父の言葉を胸にさらに飛躍だ――。J1横浜MのDF諏訪間幸成(23)は今季の公式戦で全試合フル出場。大黒柱として活躍を見せている。J3福島との天皇杯2回戦(8月26日、日産)では、CKからヘディングでプロ初ゴールを決めた。

 プロとしてまた一歩進んだ諏訪間は「早く決めたいと思っていたし、本当に良かった。勝利に貢献するのが、自分に今一番必要な力だと思っていた」と安堵の表情。それでも「チームの中心としての自覚をもっと持たないといけない。もっと声でチームを動かしたり、守備で安定感を求めたり、苦しい時に、どれだけ自分が主体性を持って引っ張っていけるかが大事になる」と気を引き締めた。

 この記念すべき試合には、人気プロレスラーの父・諏訪魔も会場に駆けつけていたそうで「やっと決めたな。良かったんじゃないか。試合が続くから、ケガだけはするな」と熱い言葉をかけられたことを明かす。

プロレス界でもトップ級の体格を誇る父・諏訪魔
プロレス界でもトップ級の体格を誇る父・諏訪魔

 ちなみに父は試合後、自身のX(旧ツイッター)で「俺は息子の名前を呼んでいないよ」と投稿。サポーターの間で話題となったが、諏訪間は「叔父が叫んでいたのかわからないが、(父と)席が近かったので、それで『俺じゃないよ』という感じだと思う」と真相を説明した。

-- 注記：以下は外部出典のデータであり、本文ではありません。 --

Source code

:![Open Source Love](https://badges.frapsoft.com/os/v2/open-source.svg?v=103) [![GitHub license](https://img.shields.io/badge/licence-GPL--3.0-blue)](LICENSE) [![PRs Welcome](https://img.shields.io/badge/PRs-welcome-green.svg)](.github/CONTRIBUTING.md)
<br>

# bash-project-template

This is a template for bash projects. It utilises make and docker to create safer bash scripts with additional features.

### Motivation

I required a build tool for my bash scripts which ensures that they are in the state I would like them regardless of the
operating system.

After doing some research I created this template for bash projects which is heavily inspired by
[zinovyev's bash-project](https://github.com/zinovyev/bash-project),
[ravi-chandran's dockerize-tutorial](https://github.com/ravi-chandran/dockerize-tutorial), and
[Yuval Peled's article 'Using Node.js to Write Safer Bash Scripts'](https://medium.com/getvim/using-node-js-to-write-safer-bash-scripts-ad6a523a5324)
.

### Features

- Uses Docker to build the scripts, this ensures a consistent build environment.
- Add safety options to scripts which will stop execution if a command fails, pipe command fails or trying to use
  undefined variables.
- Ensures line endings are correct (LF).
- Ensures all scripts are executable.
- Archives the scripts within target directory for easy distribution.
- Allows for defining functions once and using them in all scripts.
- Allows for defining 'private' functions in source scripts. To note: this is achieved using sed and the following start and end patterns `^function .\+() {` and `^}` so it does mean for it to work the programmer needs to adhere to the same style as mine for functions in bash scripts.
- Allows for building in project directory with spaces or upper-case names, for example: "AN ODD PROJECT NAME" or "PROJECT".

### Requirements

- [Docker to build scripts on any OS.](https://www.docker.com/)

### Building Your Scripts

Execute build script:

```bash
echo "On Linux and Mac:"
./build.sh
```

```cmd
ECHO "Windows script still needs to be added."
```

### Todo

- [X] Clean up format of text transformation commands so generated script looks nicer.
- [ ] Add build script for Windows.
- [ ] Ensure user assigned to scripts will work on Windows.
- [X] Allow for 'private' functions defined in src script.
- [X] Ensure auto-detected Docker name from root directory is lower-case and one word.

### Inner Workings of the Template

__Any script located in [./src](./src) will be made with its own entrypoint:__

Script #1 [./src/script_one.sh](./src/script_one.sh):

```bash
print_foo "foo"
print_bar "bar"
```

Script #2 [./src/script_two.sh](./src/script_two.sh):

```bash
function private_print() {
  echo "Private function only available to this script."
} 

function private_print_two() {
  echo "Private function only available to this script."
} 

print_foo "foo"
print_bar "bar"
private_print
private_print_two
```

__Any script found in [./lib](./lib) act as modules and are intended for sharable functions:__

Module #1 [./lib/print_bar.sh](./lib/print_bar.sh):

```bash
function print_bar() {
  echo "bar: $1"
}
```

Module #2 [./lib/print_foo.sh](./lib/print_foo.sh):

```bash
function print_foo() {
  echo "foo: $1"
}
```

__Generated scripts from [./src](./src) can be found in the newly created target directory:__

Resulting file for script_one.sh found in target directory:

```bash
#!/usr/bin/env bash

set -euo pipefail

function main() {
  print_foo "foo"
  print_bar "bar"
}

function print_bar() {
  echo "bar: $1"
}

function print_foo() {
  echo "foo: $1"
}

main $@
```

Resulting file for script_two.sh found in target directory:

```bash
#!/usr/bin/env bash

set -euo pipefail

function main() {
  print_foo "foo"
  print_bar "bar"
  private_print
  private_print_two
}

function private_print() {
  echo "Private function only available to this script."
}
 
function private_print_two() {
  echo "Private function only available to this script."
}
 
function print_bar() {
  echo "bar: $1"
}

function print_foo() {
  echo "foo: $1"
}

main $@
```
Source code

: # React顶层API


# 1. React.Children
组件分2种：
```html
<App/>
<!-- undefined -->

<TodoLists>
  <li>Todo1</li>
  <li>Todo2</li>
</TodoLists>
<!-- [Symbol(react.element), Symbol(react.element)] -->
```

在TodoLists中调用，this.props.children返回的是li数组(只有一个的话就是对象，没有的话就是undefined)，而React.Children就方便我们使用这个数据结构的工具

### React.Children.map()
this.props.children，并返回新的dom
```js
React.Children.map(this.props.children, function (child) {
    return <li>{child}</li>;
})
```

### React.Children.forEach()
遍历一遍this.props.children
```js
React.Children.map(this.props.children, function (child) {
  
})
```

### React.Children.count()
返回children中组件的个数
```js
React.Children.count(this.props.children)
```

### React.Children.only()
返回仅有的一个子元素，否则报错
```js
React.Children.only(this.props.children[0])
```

 今季から〝モンスター〟の愛称も命名されたが「まだまだです。まだ50%くらいでは」と進化を誓う。「守備では絶対にやらせないところや、安心感を与えられるように。攻撃面ではセットプレーで決めて、勝たせられるようにしたい」と攻守両面でフル回転する覚悟だ。父の前で決めたゴールが、さらなる覚醒につながるか。